» What you need to do
For the material below, return exactly the lines starting at the one holding "1. **Proposal**: Published" and ending at the one holding "## Security", counting both as part of the range.

((

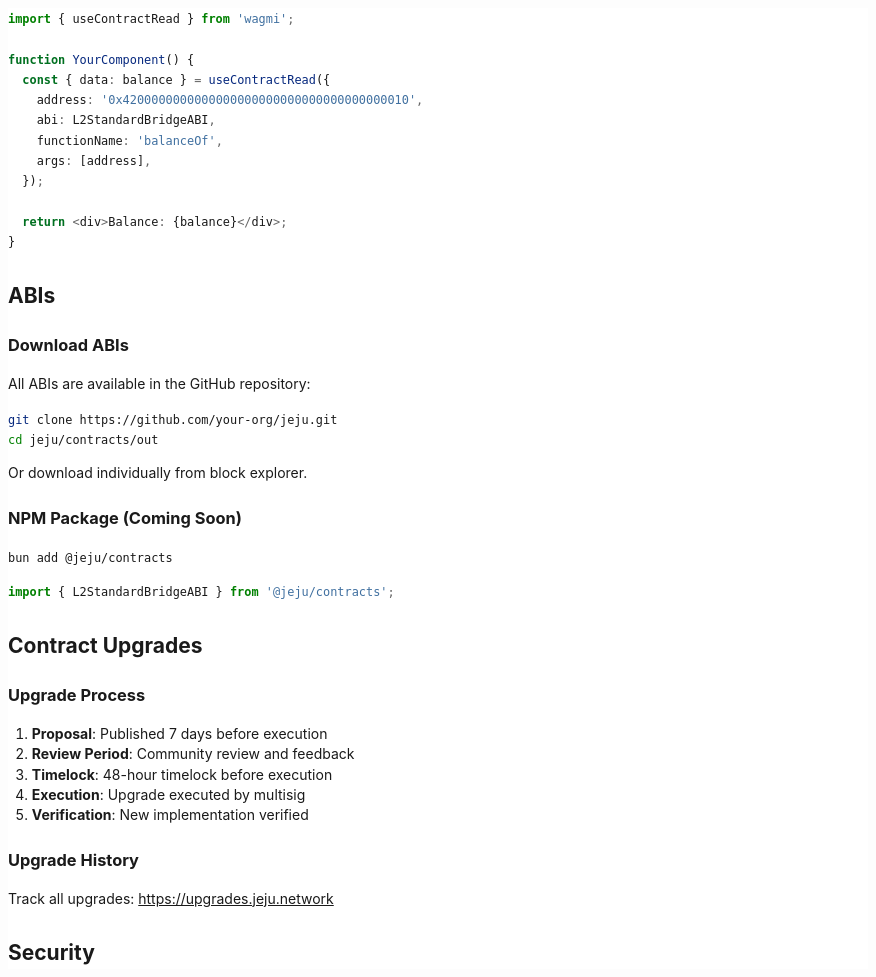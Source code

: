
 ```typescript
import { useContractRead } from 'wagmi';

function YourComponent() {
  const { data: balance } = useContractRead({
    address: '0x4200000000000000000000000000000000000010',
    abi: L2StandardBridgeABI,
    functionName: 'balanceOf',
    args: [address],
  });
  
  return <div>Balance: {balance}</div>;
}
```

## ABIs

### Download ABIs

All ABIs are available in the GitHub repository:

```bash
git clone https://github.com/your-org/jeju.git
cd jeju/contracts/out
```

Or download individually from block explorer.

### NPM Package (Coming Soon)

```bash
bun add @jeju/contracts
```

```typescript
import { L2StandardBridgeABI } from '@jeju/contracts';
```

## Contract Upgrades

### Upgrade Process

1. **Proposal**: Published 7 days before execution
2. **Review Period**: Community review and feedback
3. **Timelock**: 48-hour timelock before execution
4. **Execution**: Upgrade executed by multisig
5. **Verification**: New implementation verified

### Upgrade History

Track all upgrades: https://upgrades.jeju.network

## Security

))
((

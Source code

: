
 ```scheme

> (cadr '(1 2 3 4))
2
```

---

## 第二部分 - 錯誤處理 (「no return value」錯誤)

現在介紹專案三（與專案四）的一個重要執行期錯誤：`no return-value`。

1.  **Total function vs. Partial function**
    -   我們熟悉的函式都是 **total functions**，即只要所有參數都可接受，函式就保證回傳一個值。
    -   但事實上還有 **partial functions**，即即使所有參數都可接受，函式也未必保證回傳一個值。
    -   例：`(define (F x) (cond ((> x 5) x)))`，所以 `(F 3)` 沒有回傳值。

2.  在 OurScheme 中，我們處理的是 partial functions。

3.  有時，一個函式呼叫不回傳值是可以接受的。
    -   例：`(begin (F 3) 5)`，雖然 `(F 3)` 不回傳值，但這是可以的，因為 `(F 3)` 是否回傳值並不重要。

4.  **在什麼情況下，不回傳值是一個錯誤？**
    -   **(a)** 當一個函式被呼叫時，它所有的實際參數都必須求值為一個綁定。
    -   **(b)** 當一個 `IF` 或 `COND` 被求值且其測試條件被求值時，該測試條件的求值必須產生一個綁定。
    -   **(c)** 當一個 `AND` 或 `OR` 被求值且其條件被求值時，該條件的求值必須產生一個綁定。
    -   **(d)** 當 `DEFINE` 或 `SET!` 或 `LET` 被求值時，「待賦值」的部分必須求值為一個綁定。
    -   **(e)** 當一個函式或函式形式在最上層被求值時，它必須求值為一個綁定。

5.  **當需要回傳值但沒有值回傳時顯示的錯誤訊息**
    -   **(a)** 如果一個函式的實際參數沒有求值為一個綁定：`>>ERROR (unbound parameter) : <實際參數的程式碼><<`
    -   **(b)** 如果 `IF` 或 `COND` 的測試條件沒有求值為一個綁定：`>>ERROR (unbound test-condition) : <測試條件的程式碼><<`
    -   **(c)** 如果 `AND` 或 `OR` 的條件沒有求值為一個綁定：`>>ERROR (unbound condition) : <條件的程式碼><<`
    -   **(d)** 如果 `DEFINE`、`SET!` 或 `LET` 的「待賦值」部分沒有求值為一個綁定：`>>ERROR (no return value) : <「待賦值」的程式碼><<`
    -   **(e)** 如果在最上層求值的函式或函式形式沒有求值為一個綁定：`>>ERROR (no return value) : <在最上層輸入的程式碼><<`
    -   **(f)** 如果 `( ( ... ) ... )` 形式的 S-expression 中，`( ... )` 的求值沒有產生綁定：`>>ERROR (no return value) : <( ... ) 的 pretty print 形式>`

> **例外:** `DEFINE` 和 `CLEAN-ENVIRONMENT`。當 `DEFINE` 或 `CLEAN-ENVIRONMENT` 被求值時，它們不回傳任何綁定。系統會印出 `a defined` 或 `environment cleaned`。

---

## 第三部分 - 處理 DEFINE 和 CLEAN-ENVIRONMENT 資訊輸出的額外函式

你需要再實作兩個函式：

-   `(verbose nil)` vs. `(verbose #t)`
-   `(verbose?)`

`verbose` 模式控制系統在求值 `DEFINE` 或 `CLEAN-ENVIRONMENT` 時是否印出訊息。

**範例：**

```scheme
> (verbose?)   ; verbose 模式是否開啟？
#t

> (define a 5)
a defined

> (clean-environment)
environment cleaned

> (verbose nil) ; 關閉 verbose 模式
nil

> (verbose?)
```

))
((

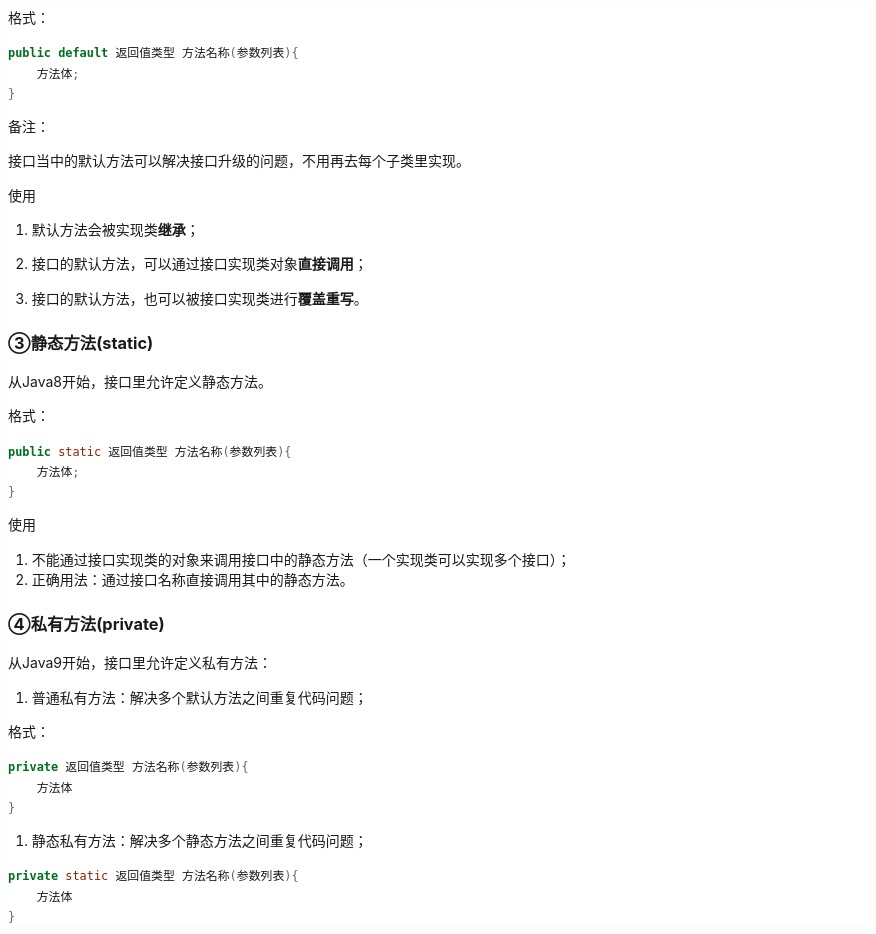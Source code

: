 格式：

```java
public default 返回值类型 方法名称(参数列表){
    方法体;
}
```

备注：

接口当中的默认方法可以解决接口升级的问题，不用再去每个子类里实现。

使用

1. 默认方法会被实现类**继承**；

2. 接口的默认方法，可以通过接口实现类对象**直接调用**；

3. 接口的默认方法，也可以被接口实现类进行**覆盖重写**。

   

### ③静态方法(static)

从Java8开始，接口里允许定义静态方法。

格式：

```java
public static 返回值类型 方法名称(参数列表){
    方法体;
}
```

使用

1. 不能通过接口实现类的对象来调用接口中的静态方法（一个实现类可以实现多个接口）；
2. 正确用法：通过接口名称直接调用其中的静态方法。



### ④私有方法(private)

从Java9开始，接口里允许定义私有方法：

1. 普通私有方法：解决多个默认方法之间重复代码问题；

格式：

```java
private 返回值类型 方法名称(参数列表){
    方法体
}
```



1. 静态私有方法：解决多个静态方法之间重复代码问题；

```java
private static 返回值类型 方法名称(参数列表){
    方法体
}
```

))

» Written answer
1. **Proposal**: Published 7 days before execution
2. **Review Period**: Community review and feedback
3. **Timelock**: 48-hour timelock before execution
4. **Execution**: Upgrade executed by multisig
5. **Verification**: New implementation verified

### Upgrade History

Track all upgrades: https://upgrades.jeju.network

## Security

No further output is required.